- [Dataset entries]:
┄┄┄┄┄┄┄┄┄┄┄┄┄┄┄┄┄┄┄┄

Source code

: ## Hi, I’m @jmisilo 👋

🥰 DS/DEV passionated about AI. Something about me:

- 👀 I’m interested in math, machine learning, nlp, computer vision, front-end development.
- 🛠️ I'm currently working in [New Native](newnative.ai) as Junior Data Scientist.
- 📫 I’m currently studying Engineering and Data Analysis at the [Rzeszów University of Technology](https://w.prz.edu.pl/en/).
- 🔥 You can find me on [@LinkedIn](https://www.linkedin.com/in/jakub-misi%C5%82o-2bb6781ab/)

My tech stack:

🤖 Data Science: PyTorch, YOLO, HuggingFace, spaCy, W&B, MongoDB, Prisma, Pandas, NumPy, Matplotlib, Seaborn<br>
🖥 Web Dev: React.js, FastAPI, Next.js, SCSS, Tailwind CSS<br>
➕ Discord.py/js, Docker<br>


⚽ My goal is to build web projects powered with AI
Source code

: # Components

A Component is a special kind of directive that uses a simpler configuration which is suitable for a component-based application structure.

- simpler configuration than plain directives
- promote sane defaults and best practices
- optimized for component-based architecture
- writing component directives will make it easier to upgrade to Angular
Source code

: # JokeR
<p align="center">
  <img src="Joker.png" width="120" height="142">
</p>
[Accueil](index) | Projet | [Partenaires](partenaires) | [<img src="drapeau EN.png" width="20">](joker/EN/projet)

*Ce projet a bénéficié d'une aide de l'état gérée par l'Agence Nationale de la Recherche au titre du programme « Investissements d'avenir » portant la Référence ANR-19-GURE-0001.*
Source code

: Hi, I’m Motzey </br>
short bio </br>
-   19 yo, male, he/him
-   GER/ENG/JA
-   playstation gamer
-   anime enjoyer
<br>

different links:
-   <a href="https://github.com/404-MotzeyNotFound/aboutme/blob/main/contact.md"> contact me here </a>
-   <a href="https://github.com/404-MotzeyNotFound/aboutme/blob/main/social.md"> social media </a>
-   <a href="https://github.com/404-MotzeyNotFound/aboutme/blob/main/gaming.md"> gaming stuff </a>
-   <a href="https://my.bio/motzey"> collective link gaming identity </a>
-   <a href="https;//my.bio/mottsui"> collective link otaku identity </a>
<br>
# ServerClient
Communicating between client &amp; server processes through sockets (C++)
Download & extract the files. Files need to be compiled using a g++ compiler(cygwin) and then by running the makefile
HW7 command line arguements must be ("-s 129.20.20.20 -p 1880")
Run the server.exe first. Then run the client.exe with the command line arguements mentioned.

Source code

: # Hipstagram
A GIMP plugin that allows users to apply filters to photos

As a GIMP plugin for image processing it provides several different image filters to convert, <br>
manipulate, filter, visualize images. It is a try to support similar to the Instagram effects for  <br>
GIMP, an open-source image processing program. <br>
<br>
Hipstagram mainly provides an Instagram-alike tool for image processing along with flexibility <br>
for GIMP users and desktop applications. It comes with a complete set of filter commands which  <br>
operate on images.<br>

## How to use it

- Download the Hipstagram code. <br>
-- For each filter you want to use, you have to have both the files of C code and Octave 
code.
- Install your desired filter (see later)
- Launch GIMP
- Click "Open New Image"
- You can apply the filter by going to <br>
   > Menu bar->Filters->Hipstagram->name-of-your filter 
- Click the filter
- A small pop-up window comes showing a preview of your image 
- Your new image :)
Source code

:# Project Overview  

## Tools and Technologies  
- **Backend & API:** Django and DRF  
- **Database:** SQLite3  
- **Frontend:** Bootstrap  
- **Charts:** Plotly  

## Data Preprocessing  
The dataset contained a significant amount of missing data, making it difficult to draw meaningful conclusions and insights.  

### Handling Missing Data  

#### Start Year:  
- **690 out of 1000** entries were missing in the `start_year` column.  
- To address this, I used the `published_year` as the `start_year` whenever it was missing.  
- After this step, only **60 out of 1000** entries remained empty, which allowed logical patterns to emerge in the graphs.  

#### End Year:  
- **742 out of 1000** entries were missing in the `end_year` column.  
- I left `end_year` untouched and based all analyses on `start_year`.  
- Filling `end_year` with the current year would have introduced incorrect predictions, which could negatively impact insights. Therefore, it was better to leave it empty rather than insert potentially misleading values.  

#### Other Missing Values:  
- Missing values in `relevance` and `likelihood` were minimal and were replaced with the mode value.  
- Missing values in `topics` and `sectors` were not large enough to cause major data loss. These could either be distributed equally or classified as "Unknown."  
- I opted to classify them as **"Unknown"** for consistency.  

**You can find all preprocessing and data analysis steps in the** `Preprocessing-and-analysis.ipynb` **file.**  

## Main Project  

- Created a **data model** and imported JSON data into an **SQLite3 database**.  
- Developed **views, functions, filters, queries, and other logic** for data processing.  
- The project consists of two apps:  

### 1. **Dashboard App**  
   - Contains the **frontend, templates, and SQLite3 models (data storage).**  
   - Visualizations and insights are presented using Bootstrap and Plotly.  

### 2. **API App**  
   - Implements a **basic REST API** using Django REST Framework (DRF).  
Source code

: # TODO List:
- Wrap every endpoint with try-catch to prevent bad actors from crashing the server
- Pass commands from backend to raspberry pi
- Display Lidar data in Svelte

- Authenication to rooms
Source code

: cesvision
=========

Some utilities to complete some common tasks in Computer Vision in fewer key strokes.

┄┄┄┄┄┄┄┄┄┄┄┄┄┄┄┄┄┄┄┄

Output each line exactly, from the first line of the data down to the line that contains "- optimized for component-based architecture", both included.

Source code

: ## Hi, I’m @jmisilo 👋

🥰 DS/DEV passionated about AI. Something about me:

- 👀 I’m interested in math, machine learning, nlp, computer vision, front-end development.
- 🛠️ I'm currently working in [New Native](newnative.ai) as Junior Data Scientist.
- 📫 I’m currently studying Engineering and Data Analysis at the [Rzeszów University of Technology](https://w.prz.edu.pl/en/).
- 🔥 You can find me on [@LinkedIn](https://www.linkedin.com/in/jakub-misi%C5%82o-2bb6781ab/)

My tech stack:

🤖 Data Science: PyTorch, YOLO, HuggingFace, spaCy, W&B, MongoDB, Prisma, Pandas, NumPy, Matplotlib, Seaborn<br>
🖥 Web Dev: React.js, FastAPI, Next.js, SCSS, Tailwind CSS<br>
➕ Discord.py/js, Docker<br>


⚽ My goal is to build web projects powered with AI
Source code

: # Components

A Component is a special kind of directive that uses a simpler configuration which is suitable for a component-based application structure.

- simpler configuration than plain directives
- promote sane defaults and best practices
- optimized for component-based architecture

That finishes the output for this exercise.